Sat, 12 Dec 2009
Baghdad - A consortium led by Russian energy giant Lukoil and Norway's Statoil on Saturday won the rights to develop Iraq's massive West Qurna-Phase II oil field, the Oil Ministry confirmed. The field, with some 12.9 billion barrels of proven reserves, was the most important field still up for grabs on the final day of the second round of bidding in an auction that began Friday.
The Russian-Norwegian consortium said it would boost the field's production to 1.8 million barrels of oil per day (bpd).
Of the 10 oil and gas fields opened to foreign investment in the latest round of bidding, only the Majnoon, with 12.8 billion barrels of proven reserves, was as large.
A consortium led by Royal Dutch Shell and Malaysia's Petronas energy companies on Friday won rights to develop that field, promising to boost production from 46,000 bpd to 1.8 million bpd, in exchange for 1.39 dollars to the barrel.

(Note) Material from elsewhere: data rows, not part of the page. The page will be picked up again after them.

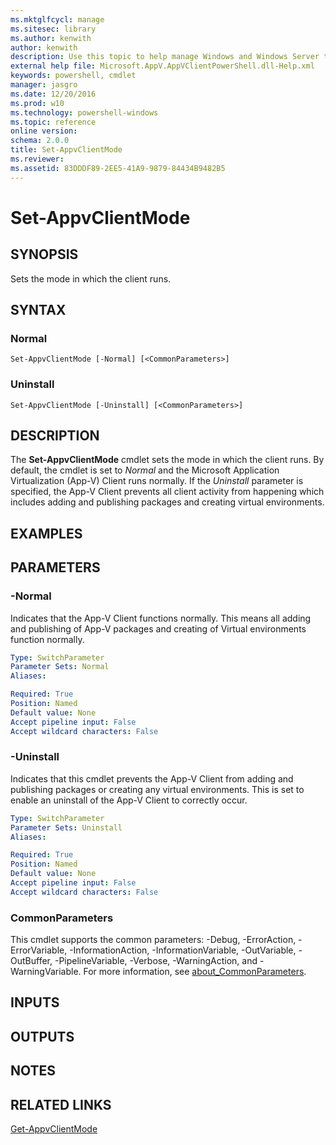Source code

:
 ```yaml
---
ms.mktglfcycl: manage
ms.sitesec: library
ms.author: kenwith
author: kenwith
description: Use this topic to help manage Windows and Windows Server technologies with Windows PowerShell.
external help file: Microsoft.AppV.AppVClientPowerShell.dll-Help.xml
keywords: powershell, cmdlet
manager: jasgro
ms.date: 12/20/2016
ms.prod: w10
ms.technology: powershell-windows
ms.topic: reference
online version: 
schema: 2.0.0
title: Set-AppvClientMode
ms.reviewer:
ms.assetid: 83DDDF89-2EE5-41A9-9879-84434B9482B5
---
```


# Set-AppvClientMode

## SYNOPSIS
Sets the mode in which the client runs.

## SYNTAX

### Normal
```
Set-AppvClientMode [-Normal] [<CommonParameters>]
```

### Uninstall
```
Set-AppvClientMode [-Uninstall] [<CommonParameters>]
```

## DESCRIPTION
The **Set-AppvClientMode** cmdlet sets the mode in which the client runs.
By default, the cmdlet is set to *Normal* and the Microsoft Application Virtualization (App-V) Client runs normally.
If the *Uninstall* parameter is specified, the App-V Client prevents all client activity from happening which includes adding and publishing packages and creating virtual environments.

## EXAMPLES


## PARAMETERS

### -Normal
Indicates that the App-V Client functions normally.
This means all adding and publishing of App-V packages and creating of Virtual environments function normally.

```yaml
Type: SwitchParameter
Parameter Sets: Normal
Aliases: 

Required: True
Position: Named
Default value: None
Accept pipeline input: False
Accept wildcard characters: False
```

### -Uninstall
Indicates that this cmdlet prevents the App-V Client from adding and publishing packages or creating any virtual environments.
This is set to enable an uninstall of the App-V Client to correctly occur.

```yaml
Type: SwitchParameter
Parameter Sets: Uninstall
Aliases: 

Required: True
Position: Named
Default value: None
Accept pipeline input: False
Accept wildcard characters: False
```

### CommonParameters
This cmdlet supports the common parameters: -Debug, -ErrorAction, -ErrorVariable, -InformationAction, -InformationVariable, -OutVariable, -OutBuffer, -PipelineVariable, -Verbose, -WarningAction, and -WarningVariable. For more information, see [about_CommonParameters](http://go.microsoft.com/fwlink/?LinkID=113216).

## INPUTS

## OUTPUTS

## NOTES

## RELATED LINKS

[Get-AppvClientMode](./Get-AppvClientMode.md)

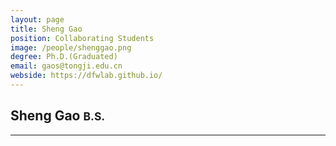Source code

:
 ```yaml
---
layout: page
title: Sheng Gao
position: Collaborating Students
image: /people/shenggao.png
degree: Ph.D.(Graduated)
email: gaos@tongji.edu.cn
webside: https://dfwlab.github.io/
---
```

<style>
p {
    text-align: justify;
}
</style>

<h2>Sheng Gao <small>B.S.</small></h2>
<hr>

Petronas was also part of a consortium led by China's CNPC that on Friday won the rights to develop the Halfaya oil field, which has proven reserves of 4.1 billion barrels.
CNPC, which has a 50-per-cent stake in the consortium, with Petronas and France's Total each holding 25-per cent, plan to raise Halfaya's production to 535,000 bpd, from the 3,000 bpd it currently produces.
The consortium requested 1.40 dollars per barrel for the investment.
Shell and US giant ExxonMobil in November signed a deal to develop the West Qurna-Phase I field.
The auction is taking place in the shadow of a series of bombings that on Tuesday killed as many as 127 people and injured more than 500 in central Baghdad.
Some of the fields still on offer, such as the Nijm field in northern Iraq's conflict-riven Nineveh province, or the East Baghdad field, whose 8.1 billion barrels of oil lie almost exactly beneath the Shiite slum of Sadr City, are in areas with tenuous security.